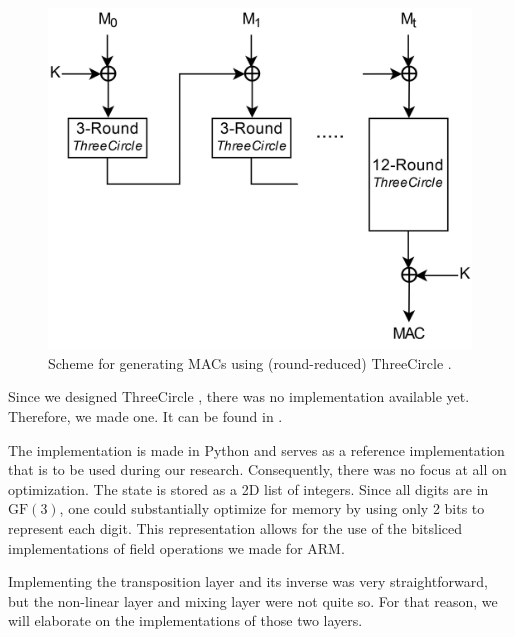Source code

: \documentclass{report}
\newcommand{\GF}{\text{GF}}
\newcommand{\ThreeCircle}{{\sc ThreeCircle} }
\begin{document}
\begin{figure}[!ht]
\centering
\includegraphics[scale=0.125]{imgs/HMAC_HighRes_ThreeCircle.png}
\caption{Scheme for generating MACs using (round-reduced) \ThreeCircle.}
\label{fig:mac3c}
\end{figure}

Since we designed \ThreeCircle, there was no implementation available yet. Therefore, we made one. It can be found in .

The implementation is made in Python and serves as a reference implementation that is to be used during our research. Consequently, there was no focus at all on optimization. The state is stored as a 2D list of integers. Since all digits are in $\GF(3)$, one could substantially optimize for memory by using only 2 bits to represent each digit. This representation allows for the use of the bitsliced implementations of field operations we made for ARM.

Implementing the transposition layer and its inverse was very straightforward, but the non-linear layer and mixing layer were not quite so. For that reason, we will elaborate on the implementations of those two layers.
\end{document}
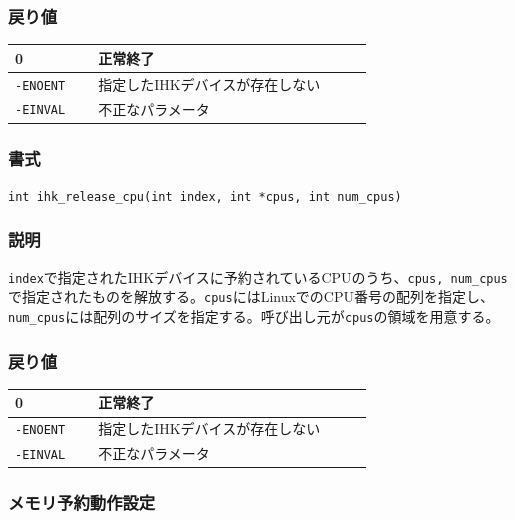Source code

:\documentclass[twoside,11pt,fleqn]{book}
\begin{document}
\subsubsection*{戻り値}{\quad}
\begin{table}[!h]
\footnotesize
\begin{tabular}{|p{0.20\linewidth}|p{0.66\linewidth}|} \hline
0&正常終了\\ \hline
\texttt{-ENOENT}&指定したIHKデバイスが存在しない\\ \hline
\texttt{-EINVAL}&不正なパラメータ\\ \hline
\end{tabular}
\vspace{-0em}
\end{table}
\FloatBarrier

\subsubsection{}
\subsubsection*{書式}{\quad} \texttt{int ihk\_release\_cpu(int index, int *cpus, int num\_cpus)}
\subsubsection*{説明}{\quad} \texttt{index}で指定されたIHKデバイスに予約されているCPUのうち、\texttt{cpus, num\_cpus}で指定されたものを解放する。\texttt{cpus}にはLinuxでのCPU番号の配列を指定し、\texttt{num\_cpus}には配列のサイズを指定する。呼び出し元が\texttt{cpus}の領域を用意する。

\subsubsection*{戻り値}{\quad}
\begin{table}[!h]
\footnotesize
\begin{tabular}{|p{0.20\linewidth}|p{0.66\linewidth}|} \hline
0&正常終了\\ \hline
\texttt{-ENOENT}&指定したIHKデバイスが存在しない\\ \hline
\texttt{-EINVAL}&不正なパラメータ\\ \hline
\end{tabular}
\vspace{-0em}
\end{table}
\FloatBarrier

\subsubsection{メモリ予約動作設定}\label{sec:balanced}
\end{document}
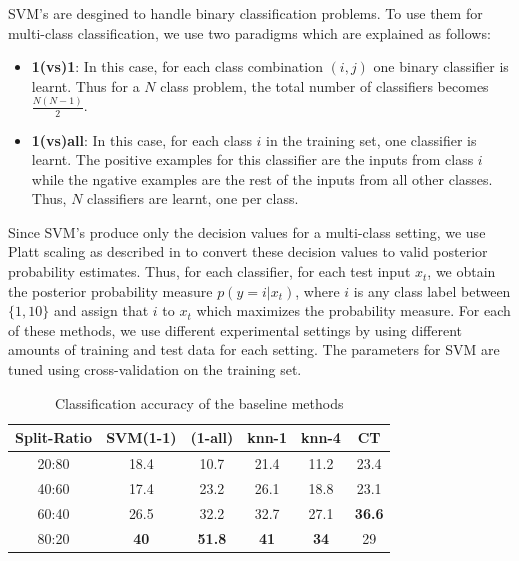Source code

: \documentclass[10pt,twocolumn,letterpaper]{article}
\begin{document}
SVM's are desgined to handle binary classification problems. To use them for multi-class classification, we use two paradigms which are explained as follows:
\begin{itemize}
\item \textbf{1(vs)1}: In this case, for each class combination $(i,j)$ one binary classifier is learnt. Thus for a $N$ class problem, the total number of classifiers becomes $\frac{N(N-1)}{2}$. 

\item \textbf{1(vs)all}: In this case, for each class $i$ in the training set, one classifier is learnt. The positive examples for this classifier are the inputs from class $i$ while the ngative examples are the rest of the inputs from all other classes. Thus, $N$ classifiers are learnt, one per class. 
\end{itemize}

Since SVM's produce only the decision values for a multi-class setting, we use Platt scaling as described in \cite{Platt1999} to convert these decision values to valid posterior probability estimates. Thus, for each classifier, for each test input $x_t$, we obtain the posterior probability measure $p(y=i|x_t)$, where $i$ is any class label between $\{1,10\}$ and assign that $i$ to $x_t$ which maximizes the probability measure. For each of these methods, we use different experimental settings by using different amounts of training and test data for each setting. The parameters for SVM are tuned using cross-validation on the training set. 

\begin{table}[ht] 
\caption{Classification accuracy of the baseline methods} %
\centering %
\begin{tabular}{c c c c c c} %
\hline\hline %
Split-Ratio  & SVM(1-1) & (1-all) & knn-1 & knn-4 & CT\\ [0.5ex] %
\hline %
20:80 &	18.4	 & 10.7  & 21.4 & 11.2 & 23.4 \\
40:60 &	17.4 &	23.2 & 26.1	& 18.8 &	 23.1 \\
60:40 &	26.5	 & 32.2	 & 32.7	& 27.1 &	 \textbf{36.6} \\
80:20 &	\textbf{40}   &	\textbf{51.8}	 & \textbf{41}	& \textbf{34}	   & 29 \\  [1ex]
\hline %
\end{tabular} 
\label{table:acc} %
\end{table} 
\end{document}
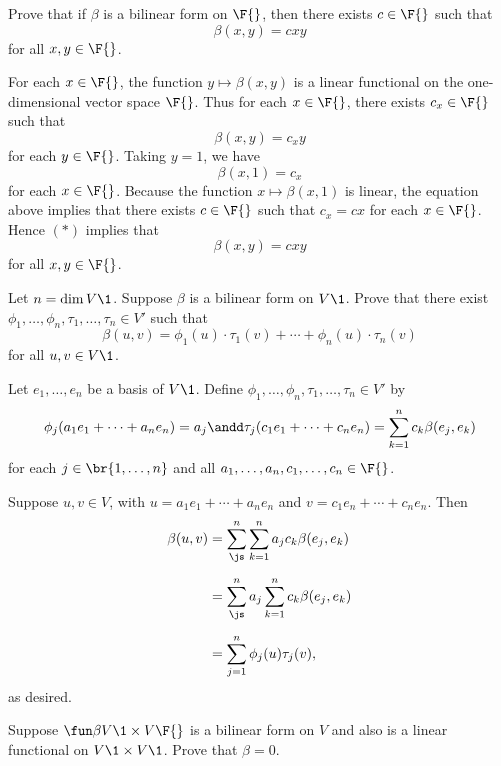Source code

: 
\exercise
Prove that if $\beta$ is a bilinear form on $\F{}$, then there exists $c \in \F{}$ such that
\[
\beta(x,y) = c x y
\]
for all $x, y \in \F{}$.

\begin{Solution}
For each $x \in \F{}$, the function $y \mapsto \beta(x,y)$ is a linear functional on the one-dimensional vector space $\F{}$. Thus for each $x \in \F{}$, there exists $c_x \in \F{}$ such that
\[ \tag{$(*)$}
\beta(x,y) = c_x y
\]
for each $y \in \F{}$. Taking $y = 1$, we have
\[
\beta(x, 1) = c_x
\]
for each $x \in \F{}$. Because the function $x \mapsto \beta(x,1)$ is linear, the equation above implies that there exists $c \in \F{}$ such that $c_x = cx$ for each $x \in \F{}$. Hence $(*)$ implies that
\[
\beta(x,y) = c x y
\]
for all $x, y \in \F{}$.
\end{Solution}

\exercise
Let $n = \dim V\1$. Suppose $\beta$ is a bilinear form on $V\1$. Prove that there exist
$\phi_1, \ldots, \phi_n, \tau_1, \ldots, \tau_n \in V'\!$ such that
\[
\beta(u, v) = \phi_1(u) \cdot \tau_1(v) + \cdots + \phi_n(u) \cdot \tau_n(v)
\]
for all $u, v \in V\1$.

\begin{Solution}
Let $e_1, \ldots, e_n$ be a basis of $V\1$. Define $\phi_1, \ldots, \phi_n, \tau_1, \ldots, \tau_n \in V'$ by
\[
\phi_j( a_1 e_1 + \cdots + a_n e_n ) = a_j
\andd
\tau_j( c_1 e_1 + \cdots + c_n e_n ) = \sum_{k=1}^n c_k \beta(e_j, e_k)
\]
for each $j \in \br{1, \ldots, n}$ and all $a_1, \ldots, a_n, c_1, \ldots, c_n \in \F{}$.

Suppose $u, v \in V$, with $u = a_1 e_1 + \cdots + a_n e_n$ and $v = c_1 e_n + \cdots + c_n e_n$. Then
\begin{align*}
\beta(u, v) &= \sum_{\js}^n \sum_{k=1}^n a_j c_k \beta(e_j, e_k) \\[6bp]
&= \sum_{\js}^n a_j \sum_{k=1}^n c_k \beta(e_j, e_k) \\[6bp]
&= \sum_{j=1}^n \phi_j(u) \tau_j(v),
 \end{align*}
 as desired.
\end{Solution}

\exercise
Suppose $\fun \beta {V\1 \times V} {\F{}}$ is a bilinear form on $V$ and also is a linear functional on $V\1 \times V\1$. Prove that
$\beta = 0$.\label{11zero}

# Work request
If a line in the records above has the word "newcommand", copy it out.

# Written response
\newcommand{\GF}{\text{GF}}
\newcommand{\ThreeCircle}{{\sc ThreeCircle} }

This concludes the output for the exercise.